日本では、スマートフォンを使った飛行機のチェックインなどが少しずつ普及しつつあるが、航空各社のデジタルシフトはこれからというところ。一方で海外に目を向けると、積極的に最新のテクノロジやデバイスを取り入れている航空会社も少なくない。ニュージーランド発の「ニュージーランド航空」もその1つだ。
ニュージーランド航空は1940年に設立された航空会社で、アジア太平洋を含む18カ国50都市以上への直行便を運航している。日本からニュージーランドへ直行便を運航する唯一の航空会社でもあり、成田・羽田空港や関西国際空港(季節運航)からの飛行時間は10時間半ほど。キャビンアテンダントが乗客とフレンドリーに接することでも知られており、AirlineRatings.comの「エアライン・オブ・ザ・イヤー」に5年連続で輝いている。
テクノロジ活用として代表的なものは、公式のモバイルアプリだろう。モバイル搭乗券として利用できるだけでなく、最新のゲート番号や座席番号、搭乗時刻や出発時刻、目的地の天候といった情報をリアルタイムに確認できる。このほか「Airpoints Dollars」と呼ばれるポイントの残高確認、フライト詳細情報のカレンダーへの追加・共有などが可能。さらに、アプリを使って事前にコーヒーを注文してラウンジで受け取れる、気の利いた機能まで備えている。
搭乗中の機内モニターにも先進的な機能が充実している。たとえば、映画や音楽視聴、ゲームといった基本的な機能はもちろんのこと、入国カード、アメニティなど目的別にキャビンアテンダントを呼び出すことができ、ドリンクや軽食などもタッチパネルで選んで注文できる。ニュージーランド航空の歴史や役員陣の情報、さらには現地でクルマを運転する際の注意点といった豆知識まで閲覧することが可能だ。
シートを指定してチャットができる機能も搭載している。これにより、隣同士の席が取れず離れ離れになってしまった家族や友人と、インターネットが使えないフライト中もコミュニケーションができるので安心だ。また、キャビンアテンダントに「寒いのでブランケットをもらえますか?」とメッセージを送ったり、逆にキャビンアテンダントからメッセージを受け取ったりできるという。
ニュージーランド航空といえば、ユニークな機内安全ビデオも欠かせない。「メン・イン・ブラック」などの人気映画とコラボしたものや、ニュージーランド南極研究所とともに地球温暖化防止を訴えるものなど、その奇抜な内容が度々話題となっている。映画「ホビット」とコラボした「壮大すぎる機内安全ビデオ」編は、YouTubeでの公開からわずか1週間で1600万再生を記録した。

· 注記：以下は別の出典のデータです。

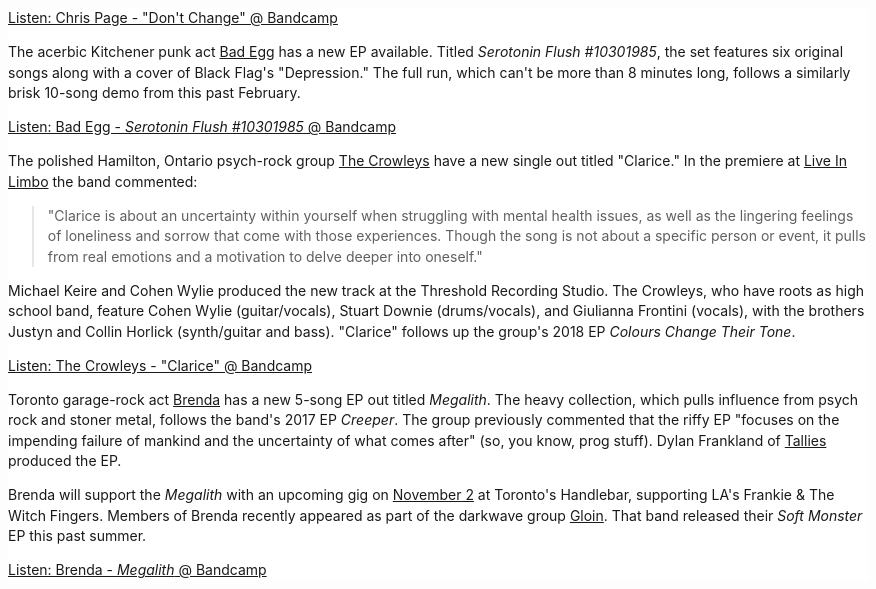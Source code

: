 <iframe style="border: 0; width: 350px; height: 442px;" src="https://bandcamp.com/EmbeddedPlayer/track=167529821/size=large/bgcol=ffffff/linkcol=0687f5/tracklist=false/transparent=true/" seamless><a href="http://chrispage.bandcamp.com/track/dont-change">Don&#39;t Change by Chris Page</a></iframe>

[Listen: Chris Page - "Don't Change" @ Bandcamp](http://chrispage.bandcamp.com/track/dont-change "#")

The acerbic Kitchener punk act [Bad Egg](http://badegg.bandcamp.com) has a new EP available. Titled *Serotonin Flush #10301985*, the set features six original songs along with a cover of Black Flag's "Depression." The full run, which can't be more than 8 minutes long, follows a similarly brisk 10-song demo from this past February.

<iframe style="border: 0; width: 350px; height: 470px;" src="https://bandcamp.com/EmbeddedPlayer/album=1259047321/size=large/bgcol=ffffff/linkcol=0687f5/tracklist=false/transparent=true/" seamless><a href="http://badegg.bandcamp.com/album/serotonin-flush-10301985">Serotonin Flush #10301985 by Bad Egg</a></iframe>

[Listen: Bad Egg - *Serotonin Flush #10301985* @ Bandcamp](http://badegg.bandcamp.com/album/serotonin-flush-10301985 "#")

The polished Hamilton, Ontario psych-rock group [The Crowleys](https://thecrowleys.bandcamp.com/) have a new single out titled "Clarice." In the premiere at [Live In Limbo](https://www.liveinlimbo.com/2019/09/27/world-premiere/song-premiere-clarice-by-the-crowleys.html) the band commented:

> "Clarice is about an uncertainty within yourself when struggling with mental health issues, as well as the lingering feelings of loneliness and sorrow that come with those experiences. Though the song is not about a specific person or event, it pulls from real emotions and a motivation to delve deeper into oneself."

Michael Keire and Cohen Wylie produced the new track at the Threshold Recording Studio. The Crowleys, who have roots as high school band, feature Cohen Wylie (guitar/vocals), Stuart Downie (drums/vocals), and Giulianna Frontini (vocals), with the brothers Justyn and Collin Horlick  (synth/guitar and bass). "Clarice" follows up the group's 2018 EP *Colours Change Their Tone*.

<iframe style="border: 0; width: 350px; height: 442px;" src="https://bandcamp.com/EmbeddedPlayer/track=3489897543/size=large/bgcol=ffffff/linkcol=0687f5/tracklist=false/transparent=true/" seamless><a href="http://thecrowleys.bandcamp.com/track/clarice">Clarice by The Crowleys</a></iframe>

[Listen: The Crowleys - "Clarice" @ Bandcamp](http://thecrowleys.bandcamp.com/track/clarice "#")

Toronto garage-rock act [Brenda](https://heybrenda.bandcamp.com) has a new 5-song EP out titled *Megalith*. The heavy collection, which pulls influence from psych rock and stoner metal, follows the band's 2017 EP *Creeper*. The group previously commented that the riffy EP "focuses on the impending failure of mankind and the uncertainty of what comes after" (so, you know, prog stuff). Dylan Frankland of [Tallies](http://tallies.bandcamp.com) produced the EP.

Brenda will support the *Megalith* with an upcoming gig on [November 2](https://www.facebook.com/events/2353065344966317/) at Toronto's Handlebar, supporting LA's Frankie & The Witch Fingers. Members of Brenda recently appeared as part of the darkwave group [Gloin](https://gloinxo.bandcamp.com/). That band released their *Soft Monster* EP this past summer.

<iframe style="border: 0; width: 350px; height: 470px;" src="https://bandcamp.com/EmbeddedPlayer/album=1669625824/size=large/bgcol=ffffff/linkcol=0687f5/tracklist=false/transparent=true/" seamless><a href="http://heybrenda.bandcamp.com/album/megalith">MEGALITH by Brenda</a></iframe>

[Listen: Brenda - *Megalith* @ Bandcamp](http://heybrenda.bandcamp.com/album/megalith "#")
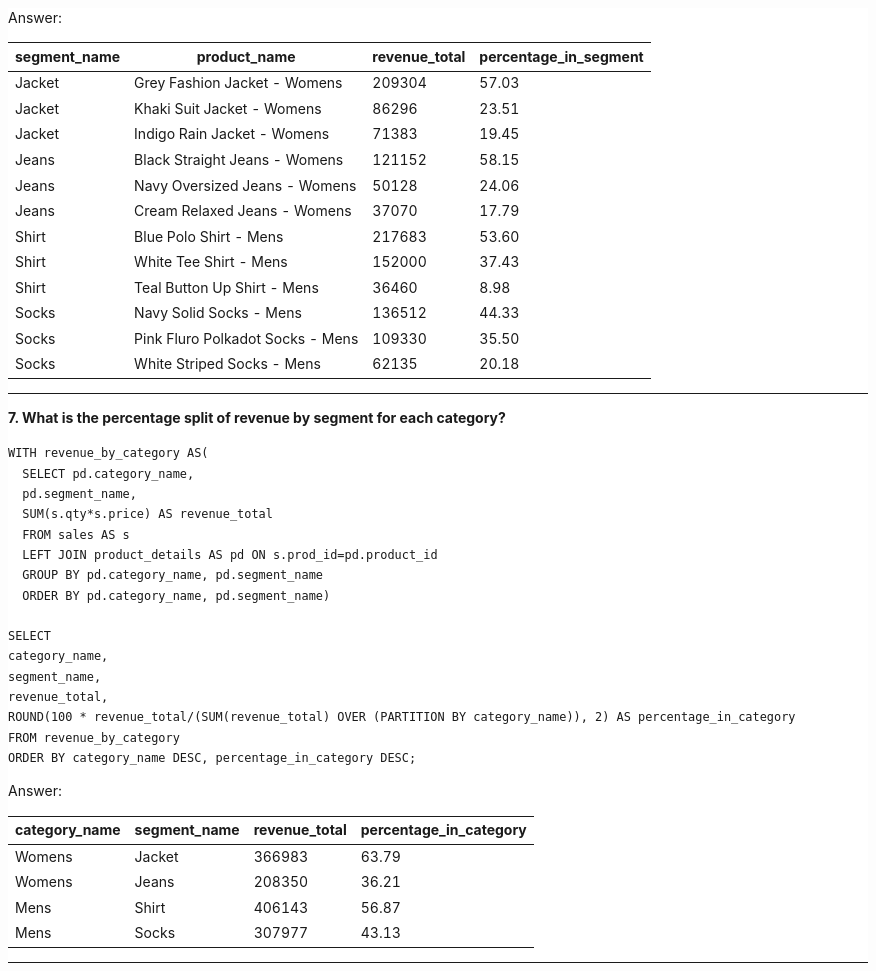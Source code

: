 Answer:

| segment_name | product_name                     | revenue_total | percentage_in_segment |
| ------------ | -------------------------------- | ------------- | --------------------- |
| Jacket       | Grey Fashion Jacket - Womens     | 209304        | 57.03                 |
| Jacket       | Khaki Suit Jacket - Womens       | 86296         | 23.51                 |
| Jacket       | Indigo Rain Jacket - Womens      | 71383         | 19.45                 |
| Jeans        | Black Straight Jeans - Womens    | 121152        | 58.15                 |
| Jeans        | Navy Oversized Jeans - Womens    | 50128         | 24.06                 |
| Jeans        | Cream Relaxed Jeans - Womens     | 37070         | 17.79                 |
| Shirt        | Blue Polo Shirt - Mens           | 217683        | 53.60                 |
| Shirt        | White Tee Shirt - Mens           | 152000        | 37.43                 |
| Shirt        | Teal Button Up Shirt - Mens      | 36460         | 8.98                  |
| Socks        | Navy Solid Socks - Mens          | 136512        | 44.33                 |
| Socks        | Pink Fluro Polkadot Socks - Mens | 109330        | 35.50                 |
| Socks        | White Striped Socks - Mens       | 62135         | 20.18                 |


---
**7. What is the percentage split of revenue by segment for each category?**

```
WITH revenue_by_category AS(
  SELECT pd.category_name,
  pd.segment_name,
  SUM(s.qty*s.price) AS revenue_total
  FROM sales AS s
  LEFT JOIN product_details AS pd ON s.prod_id=pd.product_id
  GROUP BY pd.category_name, pd.segment_name
  ORDER BY pd.category_name, pd.segment_name)

SELECT 
category_name, 
segment_name, 
revenue_total, 
ROUND(100 * revenue_total/(SUM(revenue_total) OVER (PARTITION BY category_name)), 2) AS percentage_in_category
FROM revenue_by_category
ORDER BY category_name DESC, percentage_in_category DESC;
```

Answer:

 category_name | segment_name | revenue_total | percentage_in_category |
| ------------- | ------------ | ------------- | ---------------------- |
| Womens        | Jacket       | 366983        | 63.79                  |
| Womens        | Jeans        | 208350        | 36.21                  |
| Mens          | Shirt        | 406143        | 56.87                  |
| Mens          | Socks        | 307977        | 43.13                  |

---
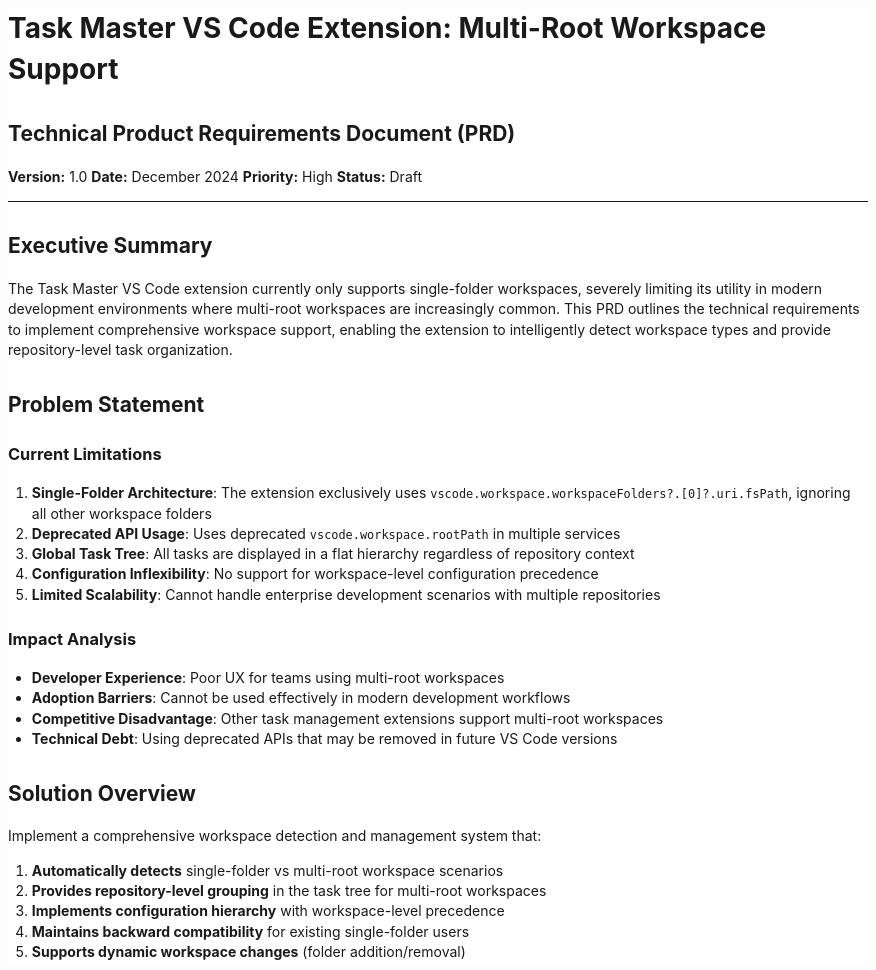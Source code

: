 # Task Master VS Code Extension: Multi-Root Workspace Support

## Technical Product Requirements Document (PRD)

**Version:** 1.0
**Date:** December 2024
**Priority:** High
**Status:** Draft

---

## Executive Summary

The Task Master VS Code extension currently only supports single-folder workspaces, severely limiting its utility in modern development environments where multi-root workspaces are increasingly common. This PRD outlines the technical requirements to implement comprehensive workspace support, enabling the extension to intelligently detect workspace types and provide repository-level task organization.

## Problem Statement

### Current Limitations

1. **Single-Folder Architecture**: The extension exclusively uses `vscode.workspace.workspaceFolders?.[0]?.uri.fsPath`, ignoring all other workspace folders
2. **Deprecated API Usage**: Uses deprecated `vscode.workspace.rootPath` in multiple services
3. **Global Task Tree**: All tasks are displayed in a flat hierarchy regardless of repository context
4. **Configuration Inflexibility**: No support for workspace-level configuration precedence
5. **Limited Scalability**: Cannot handle enterprise development scenarios with multiple repositories

### Impact Analysis

- **Developer Experience**: Poor UX for teams using multi-root workspaces
- **Adoption Barriers**: Cannot be used effectively in modern development workflows
- **Competitive Disadvantage**: Other task management extensions support multi-root workspaces
- **Technical Debt**: Using deprecated APIs that may be removed in future VS Code versions

## Solution Overview

Implement a comprehensive workspace detection and management system that:

1. **Automatically detects** single-folder vs multi-root workspace scenarios
2. **Provides repository-level grouping** in the task tree for multi-root workspaces
3. **Implements configuration hierarchy** with workspace-level precedence
4. **Maintains backward compatibility** for existing single-folder users
5. **Supports dynamic workspace changes** (folder addition/removal)
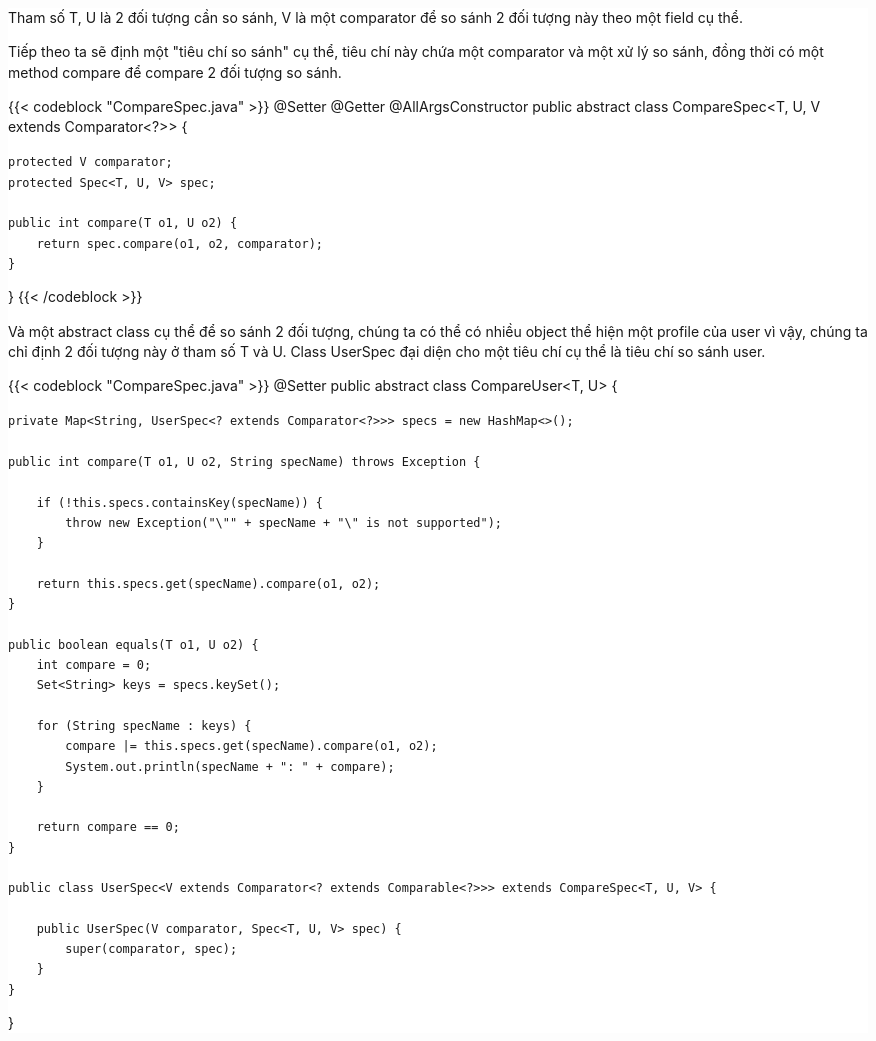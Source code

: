 Tham số T, U là 2 đối tượng cần so sánh, V là một comparator để so sánh 2 đối tượng này theo một field cụ thể.

Tiếp theo ta sẽ định một "tiêu chí so sánh" cụ thể, tiêu chí này chứa một comparator và một xử lý so sánh, đồng thời có một method compare để compare 2 đối tượng so sánh.

{{< codeblock "CompareSpec.java" >}}
@Setter
@Getter
@AllArgsConstructor
public abstract class CompareSpec<T, U, V extends Comparator<?>> {

    protected V comparator;
    protected Spec<T, U, V> spec;

    public int compare(T o1, U o2) {
        return spec.compare(o1, o2, comparator);
    }
}
{{< /codeblock >}}

Và một abstract class cụ thể để so sánh 2 đối tượng, chúng ta có thể có nhiều object thể hiện một profile của user vì vậy, chúng ta chỉ định 2 đối tượng này ở tham số T và U. Class UserSpec đại diện cho một tiêu chí cụ thể là tiêu chí so sánh user.

{{< codeblock "CompareSpec.java" >}}
@Setter
public abstract class CompareUser<T, U> {

    private Map<String, UserSpec<? extends Comparator<?>>> specs = new HashMap<>();

    public int compare(T o1, U o2, String specName) throws Exception {

        if (!this.specs.containsKey(specName)) {
            throw new Exception("\"" + specName + "\" is not supported");
        }

        return this.specs.get(specName).compare(o1, o2);
    }

    public boolean equals(T o1, U o2) {
        int compare = 0;
        Set<String> keys = specs.keySet();

        for (String specName : keys) {
            compare |= this.specs.get(specName).compare(o1, o2);
            System.out.println(specName + ": " + compare);
        }

        return compare == 0;
    }

    public class UserSpec<V extends Comparator<? extends Comparable<?>>> extends CompareSpec<T, U, V> {

        public UserSpec(V comparator, Spec<T, U, V> spec) {
            super(comparator, spec);
        }
    }
}
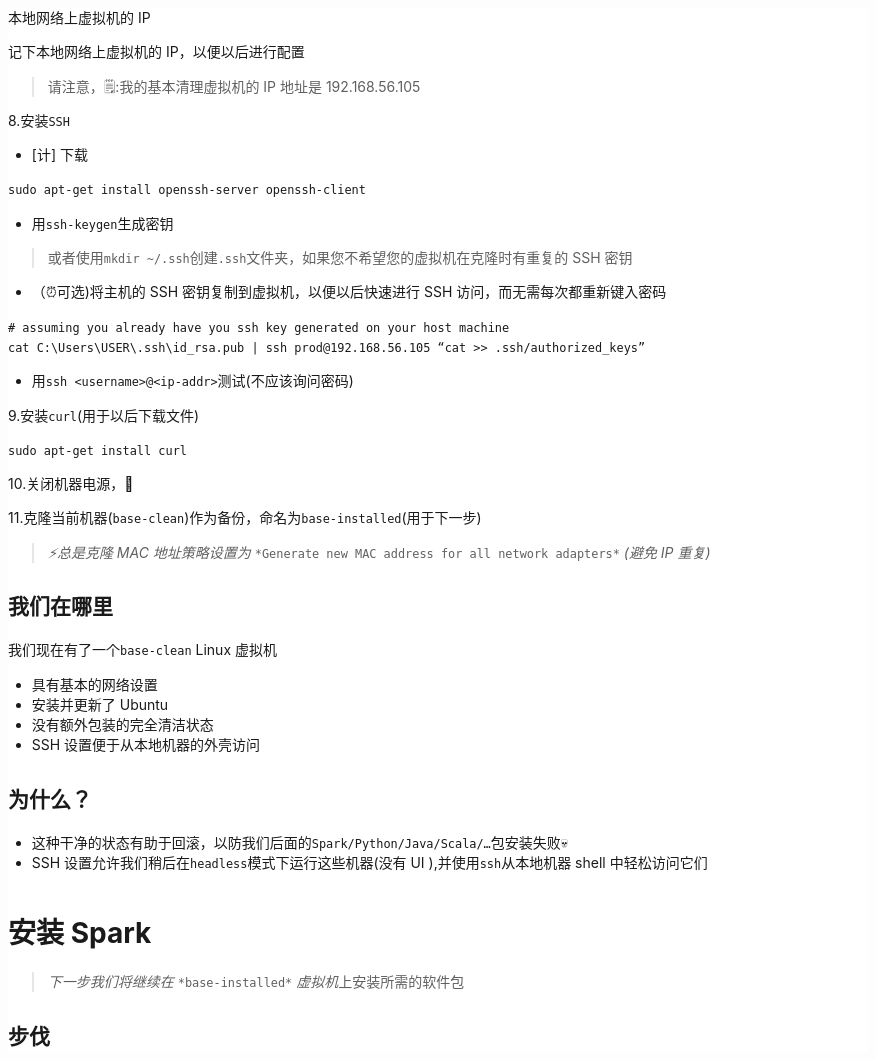 本地网络上虚拟机的 IP

记下本地网络上虚拟机的 IP，以便以后进行配置

> 请注意，🗒️:我的基本清理虚拟机的 IP 地址是 192.168.56.105

8.安装`SSH`

*   [计] 下载

```
sudo apt-get install openssh-server openssh-client
```

*   用`ssh-keygen`生成密钥

> 或者使用`mkdir ~/.ssh`创建`.ssh`文件夹，如果您不希望您的虚拟机在克隆时有重复的 SSH 密钥

*   （⏰可选)将主机的 SSH 密钥复制到虚拟机，以便以后快速进行 SSH 访问，而无需每次都重新键入密码

```
# assuming you already have you ssh key generated on your host machine 
cat C:\Users\USER\.ssh\id_rsa.pub | ssh prod@192.168.56.105 “cat >> .ssh/authorized_keys”
```

*   用`ssh <username>@<ip-addr>`测试(不应该询问密码)

9.安装`curl`(用于以后下载文件)

```
sudo apt-get install curl
```

10.关闭机器电源，🥂

11.克隆当前机器(`base-clean`)作为备份，命名为`base-installed`(用于下一步)

> *⚡总是克隆 MAC 地址策略设置为* `*Generate new MAC address for all network adapters*` *(避免 IP 重复)*

## 我们在哪里

我们现在有了一个`base-clean` Linux 虚拟机

*   具有基本的网络设置
*   安装并更新了 Ubuntu
*   没有额外包装的完全清洁状态
*   SSH 设置便于从本地机器的外壳访问

## 为什么？

*   这种干净的状态有助于回滚，以防我们后面的`Spark/Python/Java/Scala/…`包安装失败💀
*   SSH 设置允许我们稍后在`headless`模式下运行这些机器(没有 UI ),并使用`ssh`从本地机器 shell 中轻松访问它们

# 安装 Spark

> *下一步我们将继续在* `*base-installed*` *虚拟机*上安装所需的软件包

## 步伐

ウェアラブルデバイスもいち早く取り入れている。2016年から独自のスマートバンドを手首に装着することで、留学などで親元を離れた子どもがフライト前後でどこにいるのかを保護者が公式アプリから確認できる「エアバンド」の導入を開始した。5~16歳が対象で、11歳までは着用が義務付けられているという。
このほか、最新の取り組みとしては、ARゴーグル「Magic Leap One」を開発する米国Magic Leapと戦略的開発パートナーシップを結んだことを6月14日に発表した。同社と共同でニュージーランドならではの景色や、ワクワクするアクティビティを紹介するコンテンツを開発し、ユーザーに届ける予定だ。
なぜ、こんなにも積極的にテクノロジを活用するのか。その理由について、ニュージーランド航空ボーイング777客室乗務シニア・マネジャーのマーク・メイヤーホフラー氏は、「私たちはカスタマージャーニーサイクルを大切にしており、お客様の旅の始まりからお帰りまでのすべての体験をより良くしようと、数年前からデジタルに力を入れている」と説明する。
飛行時間が長ければ長いほど、フライト中の過ごし方はその後の旅行の質に影響する。ニュージーランド航空では引き続き、最新テクノロジを取り入れた”空の旅の革新”に挑むとしている。将来的には、ブロックチェーンを活用した予約管理システムや、多言語対応できる翻訳デバイスの開発も検討しているという。